Stored records:
'''
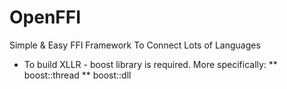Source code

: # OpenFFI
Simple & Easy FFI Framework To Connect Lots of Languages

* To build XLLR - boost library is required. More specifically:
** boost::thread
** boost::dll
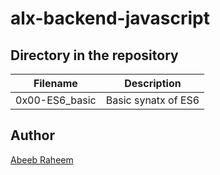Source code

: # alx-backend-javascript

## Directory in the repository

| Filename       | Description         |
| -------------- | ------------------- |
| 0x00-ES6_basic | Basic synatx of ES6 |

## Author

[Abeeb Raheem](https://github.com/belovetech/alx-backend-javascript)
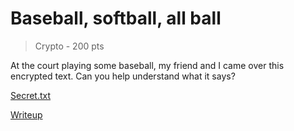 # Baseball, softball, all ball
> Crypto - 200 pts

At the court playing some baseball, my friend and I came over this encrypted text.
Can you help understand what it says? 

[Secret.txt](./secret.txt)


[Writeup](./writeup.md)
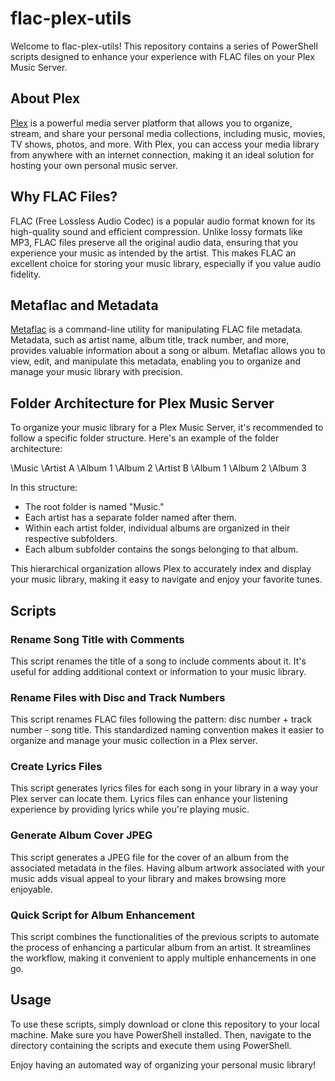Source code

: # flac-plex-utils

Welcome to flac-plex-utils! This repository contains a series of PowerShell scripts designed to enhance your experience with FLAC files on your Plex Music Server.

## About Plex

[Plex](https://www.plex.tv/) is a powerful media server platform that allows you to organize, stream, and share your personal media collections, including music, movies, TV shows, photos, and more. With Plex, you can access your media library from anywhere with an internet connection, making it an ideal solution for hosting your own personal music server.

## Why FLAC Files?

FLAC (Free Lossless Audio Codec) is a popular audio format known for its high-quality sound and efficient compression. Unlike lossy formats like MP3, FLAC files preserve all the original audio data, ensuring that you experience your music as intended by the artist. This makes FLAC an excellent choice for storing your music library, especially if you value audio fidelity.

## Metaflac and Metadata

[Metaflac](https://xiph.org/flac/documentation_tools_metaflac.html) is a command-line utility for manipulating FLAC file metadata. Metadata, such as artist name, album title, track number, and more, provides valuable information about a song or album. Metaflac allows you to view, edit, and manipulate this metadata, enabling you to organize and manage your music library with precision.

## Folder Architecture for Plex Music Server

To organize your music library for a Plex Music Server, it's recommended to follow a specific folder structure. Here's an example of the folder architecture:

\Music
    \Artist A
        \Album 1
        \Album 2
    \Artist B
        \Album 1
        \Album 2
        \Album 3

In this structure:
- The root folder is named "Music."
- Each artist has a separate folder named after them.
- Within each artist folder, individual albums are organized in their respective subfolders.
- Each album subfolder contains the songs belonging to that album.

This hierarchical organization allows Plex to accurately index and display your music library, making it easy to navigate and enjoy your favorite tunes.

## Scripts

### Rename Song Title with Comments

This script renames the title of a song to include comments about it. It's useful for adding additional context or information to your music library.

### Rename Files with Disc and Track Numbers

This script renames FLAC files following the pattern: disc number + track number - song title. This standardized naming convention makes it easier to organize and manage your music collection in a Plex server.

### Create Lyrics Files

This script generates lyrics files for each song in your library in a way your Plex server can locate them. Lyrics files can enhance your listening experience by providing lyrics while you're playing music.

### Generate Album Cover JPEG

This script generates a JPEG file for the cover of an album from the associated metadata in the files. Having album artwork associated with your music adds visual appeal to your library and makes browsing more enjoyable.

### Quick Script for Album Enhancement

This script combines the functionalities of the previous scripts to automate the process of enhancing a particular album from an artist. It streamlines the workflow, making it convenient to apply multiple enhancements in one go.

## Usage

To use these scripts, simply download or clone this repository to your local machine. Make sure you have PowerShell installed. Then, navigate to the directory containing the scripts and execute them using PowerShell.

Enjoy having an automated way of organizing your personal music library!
'''
- WORK TASK: Please copy every line from the entries that includes the word "boost".

- ANSWER TO THIS EXERCISE:
* To build XLLR - boost library is required. More specifically:
** boost::thread
** boost::dll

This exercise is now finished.